Una nueva ley aprobada en esta sesión legislativa permitirá que personas que tartamudean o que padecen trastornos de comunicación puedan alertar a los agentes sobre su condición antes de cualquier interacción. La medida amplía la conocida Ley de Carga Preciada de 2021, que ya permitía registrar condiciones médicas en el sistema estatal de vehículos, accesible para servicios de emergencia.
Ahora, la diferencia es clara: la comunicación también cuenta.
“El objetivo es apoyar a las personas que pueden presentar características diferentes a las que los agentes están acostumbrados”, explicó la senadora Raumesh Akbari, promotora de la iniciativa. “Queremos protegerlas, asegurarnos de que reciban un trato cuidadoso y evitar que la situación se complique innecesariamente”.
La idea no nació en un despacho. Llegó a través de una historia personal.
Akbari relata que recibió un correo de Michael Kidd-Gilchrist, exjugador de la NBA, quien ha vivido toda su vida con tartamudez.
“Me dijo: ‘He tartamudeado toda mi vida’”, contó la senadora. “No recibió atención hasta la universidad, y otros jóvenes no deberían pasar por lo mismo”.
Kidd-Gilchrist no solo compartió su experiencia. También impulsó cambios. En Kentucky logró una legislación similar y, desde su organización Change and Impact fundada en 2021, aboga por mayor comprensión y recursos.
“Creo que a veces la gente piensa que las personas que tartamudeamos somos tontas”, dijo. “Pero soy alguien que ha tenido éxito. Tengo una voz y una plataforma”.
Y esa voz hoy se traduce en ley.
La medida también responde a una preocupación real.
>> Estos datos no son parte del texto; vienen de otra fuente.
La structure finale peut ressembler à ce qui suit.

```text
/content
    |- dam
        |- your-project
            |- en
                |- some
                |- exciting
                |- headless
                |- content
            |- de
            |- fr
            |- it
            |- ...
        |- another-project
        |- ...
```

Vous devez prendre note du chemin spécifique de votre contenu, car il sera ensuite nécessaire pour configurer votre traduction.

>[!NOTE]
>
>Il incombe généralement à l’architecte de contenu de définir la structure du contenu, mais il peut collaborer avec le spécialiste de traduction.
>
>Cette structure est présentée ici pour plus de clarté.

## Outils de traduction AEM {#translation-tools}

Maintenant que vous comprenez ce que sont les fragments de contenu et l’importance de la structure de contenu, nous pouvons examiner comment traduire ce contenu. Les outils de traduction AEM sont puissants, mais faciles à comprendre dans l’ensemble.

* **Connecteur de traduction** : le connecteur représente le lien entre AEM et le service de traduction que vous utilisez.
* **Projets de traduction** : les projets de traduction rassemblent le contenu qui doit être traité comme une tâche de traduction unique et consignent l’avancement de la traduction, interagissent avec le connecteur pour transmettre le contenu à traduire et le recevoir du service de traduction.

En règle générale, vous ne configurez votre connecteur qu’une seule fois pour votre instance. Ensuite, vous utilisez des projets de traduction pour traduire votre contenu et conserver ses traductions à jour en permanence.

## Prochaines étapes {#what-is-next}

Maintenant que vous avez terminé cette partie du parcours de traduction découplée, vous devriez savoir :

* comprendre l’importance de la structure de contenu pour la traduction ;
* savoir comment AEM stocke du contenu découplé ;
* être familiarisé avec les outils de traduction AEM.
Un reportaje de WSMV Investigates, titulado “El problema de la sobriedad”, documentó casos de personas con discapacidades que fueron acusadas de conducir bajo los efectos del alcohol… estando completamente sobrias.
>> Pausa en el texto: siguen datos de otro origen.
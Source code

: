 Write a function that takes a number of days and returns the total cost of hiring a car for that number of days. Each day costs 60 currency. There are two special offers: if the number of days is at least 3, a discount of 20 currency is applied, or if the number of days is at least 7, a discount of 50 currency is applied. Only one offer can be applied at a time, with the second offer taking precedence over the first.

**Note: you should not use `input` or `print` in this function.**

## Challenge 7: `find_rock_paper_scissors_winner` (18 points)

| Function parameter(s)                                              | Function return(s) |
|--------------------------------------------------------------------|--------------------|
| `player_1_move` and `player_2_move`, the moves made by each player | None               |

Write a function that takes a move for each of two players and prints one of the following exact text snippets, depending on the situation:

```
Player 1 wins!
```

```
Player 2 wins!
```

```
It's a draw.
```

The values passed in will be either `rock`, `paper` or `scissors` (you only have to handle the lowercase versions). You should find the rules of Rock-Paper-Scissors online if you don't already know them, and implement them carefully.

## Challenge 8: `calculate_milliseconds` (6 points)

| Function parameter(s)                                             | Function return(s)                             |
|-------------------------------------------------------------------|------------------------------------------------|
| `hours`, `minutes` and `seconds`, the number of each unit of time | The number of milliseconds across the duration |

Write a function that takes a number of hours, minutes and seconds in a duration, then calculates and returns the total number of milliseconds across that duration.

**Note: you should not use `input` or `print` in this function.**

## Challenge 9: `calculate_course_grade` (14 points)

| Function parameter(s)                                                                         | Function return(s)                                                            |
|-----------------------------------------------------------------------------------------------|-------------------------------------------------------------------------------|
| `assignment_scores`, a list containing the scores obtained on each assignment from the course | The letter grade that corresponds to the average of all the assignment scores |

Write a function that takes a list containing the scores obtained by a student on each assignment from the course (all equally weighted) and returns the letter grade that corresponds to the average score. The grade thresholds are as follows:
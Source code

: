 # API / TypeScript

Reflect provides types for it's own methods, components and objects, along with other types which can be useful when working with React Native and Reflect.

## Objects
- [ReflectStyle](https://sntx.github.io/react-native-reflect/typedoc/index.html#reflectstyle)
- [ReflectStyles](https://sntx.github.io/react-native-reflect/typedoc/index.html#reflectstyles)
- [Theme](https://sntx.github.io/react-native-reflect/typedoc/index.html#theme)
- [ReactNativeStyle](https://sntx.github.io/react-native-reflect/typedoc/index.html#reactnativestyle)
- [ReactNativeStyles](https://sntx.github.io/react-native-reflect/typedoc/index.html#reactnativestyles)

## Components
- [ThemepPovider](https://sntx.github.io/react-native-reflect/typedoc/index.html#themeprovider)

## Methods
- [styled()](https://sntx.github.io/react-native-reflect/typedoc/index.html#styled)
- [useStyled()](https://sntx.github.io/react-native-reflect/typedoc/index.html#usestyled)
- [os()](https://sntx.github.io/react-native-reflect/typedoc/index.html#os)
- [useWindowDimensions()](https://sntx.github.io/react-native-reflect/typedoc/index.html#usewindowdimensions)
El problema no era el alcohol. Era la percepción.
“Si alguien tartamudea o tiene dificultad para encontrar palabras, no se asumirá que está ebrio”, subrayó Akbari. “Esa es simplemente su forma natural de comunicarse”.
Para muchos, esto puede marcar la diferencia entre una advertencia y una acusación.
Quienes deseen registrarse deberán completar una solicitud y presentar un certificado médico ante el Departamento de Vehículos Motorizados (DMV). La información será privada y solo accesible para personal autorizado.
La ley fue firmada por el gobernador Bill Lee la semana pasada y entrará en vigor el 1 de julio.